I went to see Stasys Brundza and suggested we do a project: “Nürburgring 24 Hours with Porsche”. Stasys heard me out in silence, and mentioned that it’d been a while since he’d raced; but he liked the idea and in 1998, we – a Lithuanian team – set out for the Nürburgring 24 Hours. Stasys Brundza, Aurelijus Simaška, Marius Budrikis and I made up the team. We stood there lined up nicely next to our red 911 and waited for the start, feeling like real Europeans. We had practice sessions before the race, and I’d ride shotgun because I was the only one who knew the track. Everyone drove well, but Brundza came across to me as a true driving god. He drove like he’d been driving there his entire life. Everything went well. Dalius Steponavičius was an amazing team manager. At night we got into the top 10. However, we didn’t manage to avoid accidents and took a long time repairing the car. The finish was impressive. On the last lap, we ran out of fuel on the straight just before the finish. Brundza pushed the car to the finish line. The whole world saw that image. We finished in 28th place. It was a really good result for the first time, and it was an unforgettable race. We felt great – after all, 200 cars had started.

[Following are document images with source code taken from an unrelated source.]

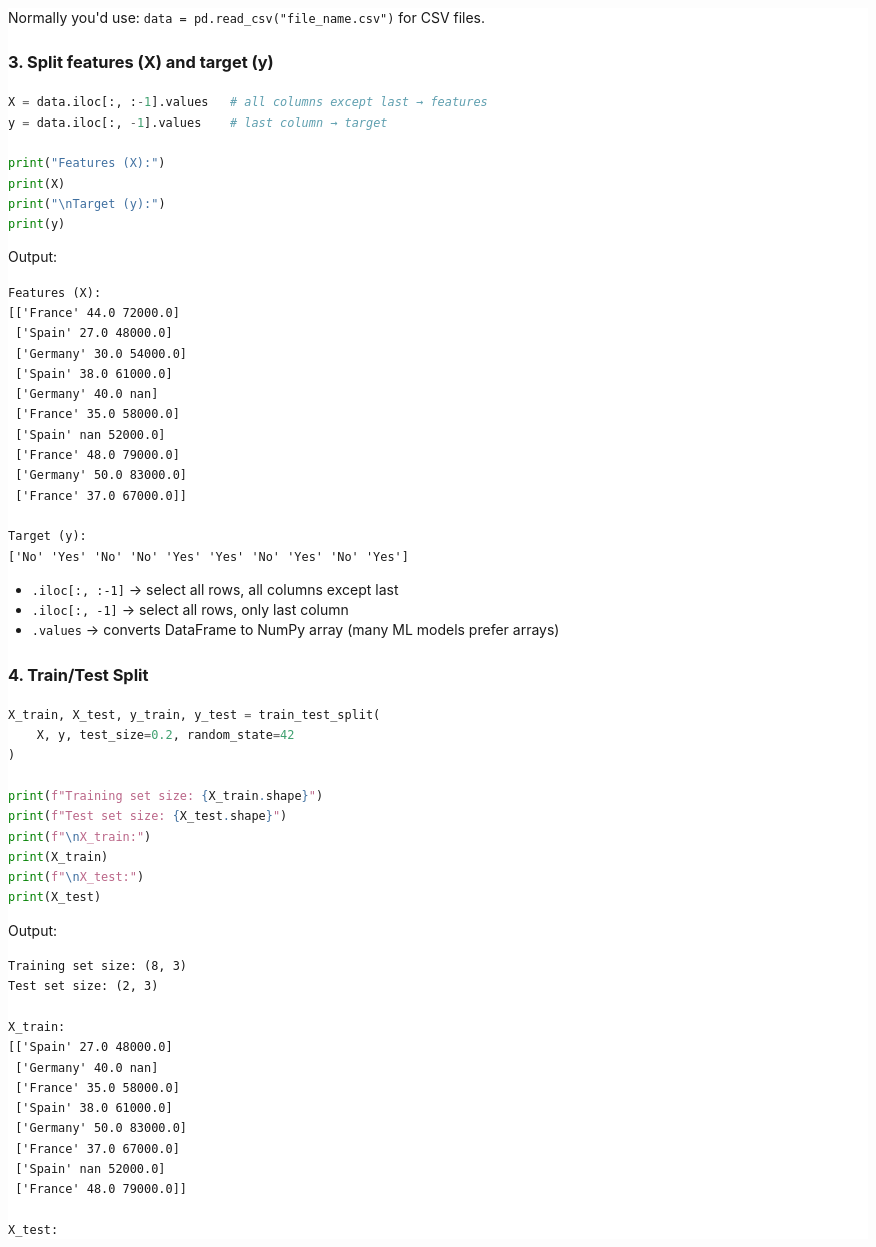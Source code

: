 Normally you'd use: `data = pd.read_csv("file_name.csv")` for CSV files.

### 3. Split features (X) and target (y)

```python
X = data.iloc[:, :-1].values   # all columns except last → features
y = data.iloc[:, -1].values    # last column → target

print("Features (X):")
print(X)
print("\nTarget (y):")
print(y)
```

Output:
```
Features (X):
[['France' 44.0 72000.0]
 ['Spain' 27.0 48000.0]
 ['Germany' 30.0 54000.0]
 ['Spain' 38.0 61000.0]
 ['Germany' 40.0 nan]
 ['France' 35.0 58000.0]
 ['Spain' nan 52000.0]
 ['France' 48.0 79000.0]
 ['Germany' 50.0 83000.0]
 ['France' 37.0 67000.0]]

Target (y):
['No' 'Yes' 'No' 'No' 'Yes' 'Yes' 'No' 'Yes' 'No' 'Yes']
```

- `.iloc[:, :-1]` → select all rows, all columns except last
- `.iloc[:, -1]` → select all rows, only last column
- `.values` → converts DataFrame to NumPy array (many ML models prefer arrays)

### 4. Train/Test Split

```python
X_train, X_test, y_train, y_test = train_test_split(
    X, y, test_size=0.2, random_state=42
)

print(f"Training set size: {X_train.shape}")
print(f"Test set size: {X_test.shape}")
print(f"\nX_train:")
print(X_train)
print(f"\nX_test:")
print(X_test)
```

Output:
```
Training set size: (8, 3)
Test set size: (2, 3)

X_train:
[['Spain' 27.0 48000.0]
 ['Germany' 40.0 nan]
 ['France' 35.0 58000.0]
 ['Spain' 38.0 61000.0]
 ['Germany' 50.0 83000.0]
 ['France' 37.0 67000.0]
 ['Spain' nan 52000.0]
 ['France' 48.0 79000.0]]

X_test:
```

I think this race was what led to the 1000 km race being held in Palanga. At first, Darius Jonušis was sceptical about my endurance racing. But one time he came to Nürburgring, checked out how everything was done, and before you know it, the 1000 km race was held in Palanga.

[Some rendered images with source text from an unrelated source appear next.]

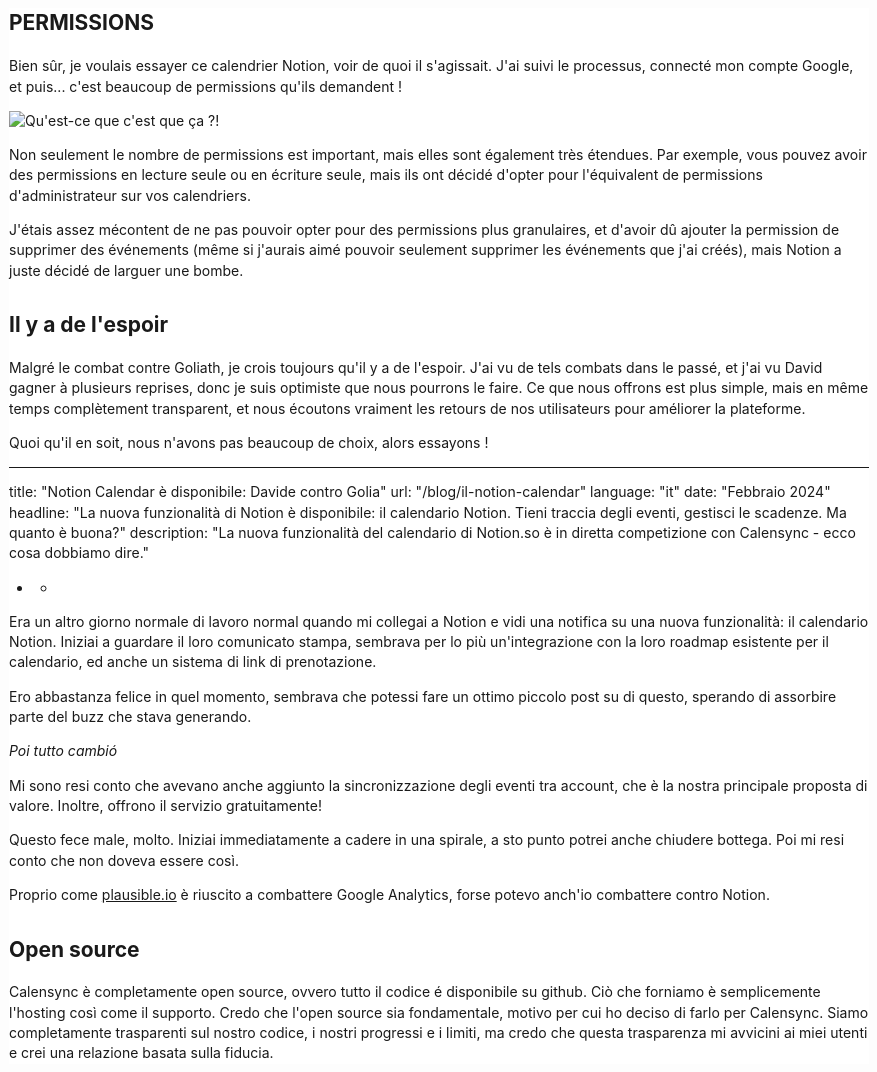 ## PERMISSIONS
Bien sûr, je voulais essayer ce calendrier Notion, voir de quoi il s'agissait. J'ai suivi le processus, connecté mon compte Google, et puis... c'est beaucoup de permissions qu'ils demandent !

![Qu'est-ce que c'est que ça ?!](/assets/blog/notion-permissions.png)

Non seulement le nombre de permissions est important, mais elles sont également très étendues. Par exemple, vous pouvez avoir des permissions en lecture seule ou en écriture seule, mais ils ont décidé d'opter pour l'équivalent de permissions d'administrateur sur vos calendriers.

J'étais assez mécontent de ne pas pouvoir opter pour des permissions plus granulaires, et d'avoir dû ajouter la permission de supprimer des événements (même si j'aurais aimé pouvoir seulement supprimer les événements que j'ai créés), mais Notion a juste décidé de larguer une bombe.

## Il y a de l'espoir
Malgré le combat contre Goliath, je crois toujours qu'il y a de l'espoir. J'ai vu de tels combats dans le passé, et j'ai vu David gagner à plusieurs reprises, donc je suis optimiste que nous pourrons le faire. Ce que nous offrons est plus simple, mais en même temps complètement transparent, et nous écoutons vraiment les retours de nos utilisateurs pour améliorer la plateforme.

Quoi qu'il en soit, nous n'avons pas beaucoup de choix, alors essayons !
 - - -
title: "Notion Calendar è disponibile: Davide contro Golia"
url: "/blog/il-notion-calendar"
language: "it"
date: "Febbraio 2024"
headline: "La nuova funzionalità di Notion è disponibile: il calendario Notion. Tieni traccia degli eventi, gestisci le scadenze. Ma quanto è buona?"
description: "La nuova funzionalità del calendario di Notion.so è in diretta competizione con Calensync - ecco cosa dobbiamo dire."
 - -
Era un altro giorno normale di lavoro normal quando mi collegai a Notion e vidi una notifica su una nuova funzionalità: il calendario Notion.
Iniziai a guardare il loro comunicato stampa, sembrava per lo più un'integrazione con la loro roadmap esistente per il calendario, ed anche un sistema di link di prenotazione.

Ero abbastanza felice in quel momento, sembrava che potessi fare un ottimo piccolo post su di questo, sperando di assorbire parte del buzz che stava generando.

_Poi tutto cambió_

Mi sono resi conto che avevano anche aggiunto la sincronizzazione degli eventi tra account, che è la nostra principale proposta di valore. Inoltre, offrono il servizio gratuitamente!

Questo fece male, molto. Iniziai immediatamente a cadere in una spirale, a sto punto potrei anche chiudere bottega. Poi mi resi conto che non doveva essere così.

Proprio come [plausible.io](https://plausible.io) è riuscito a combattere Google Analytics, forse potevo anch'io combattere contro Notion.

## Open source
Calensync è completamente open source, ovvero tutto il codice é disponibile su github. Ciò che forniamo è semplicemente l'hosting così come il supporto. Credo che l'open source sia fondamentale, motivo per cui ho deciso di farlo per Calensync. Siamo completamente trasparenti sul nostro codice, i nostri progressi e i limiti, ma credo che questa trasparenza mi avvicini ai miei utenti e crei una relazione basata sulla fiducia.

When it started, Jonušis suggested that we bring a Porsche race car to Palanga. We managed to both bring it and win the race. Then we started the Porsche winning streak that’s still going to this day.
Porsches are a different car. Even the way they smell is different, unforgettable. And they handle differently – they were just born for motorsports. They don’t need to be reworked – they just up and go. The engine is in the back, so you have to watch out for oversteer. Driving on wet surfaces is especially dangerous. These cars have to be tamed.
In those days, only very experienced drivers would get into a Porsche, because the cars didn’t have any electronic assistance back then, not even ABS. If you braked too hard, you’d burn out two or even all four tyres. I’ve spun out more than once, I’ve slid. You get through it and you feel this sweet taste in your mouth – you calm down and drive on. One time I was tempted to show off a little in front of the TV cameraman. He was standing on this one turn, completely bored, not even turning the camera, because everyone was driving sensibly, predictably. And then I came flying in and tried to drift through the turn. I got the cameraman’s attention – he got some good footage as I grated the side of the car against the fencing.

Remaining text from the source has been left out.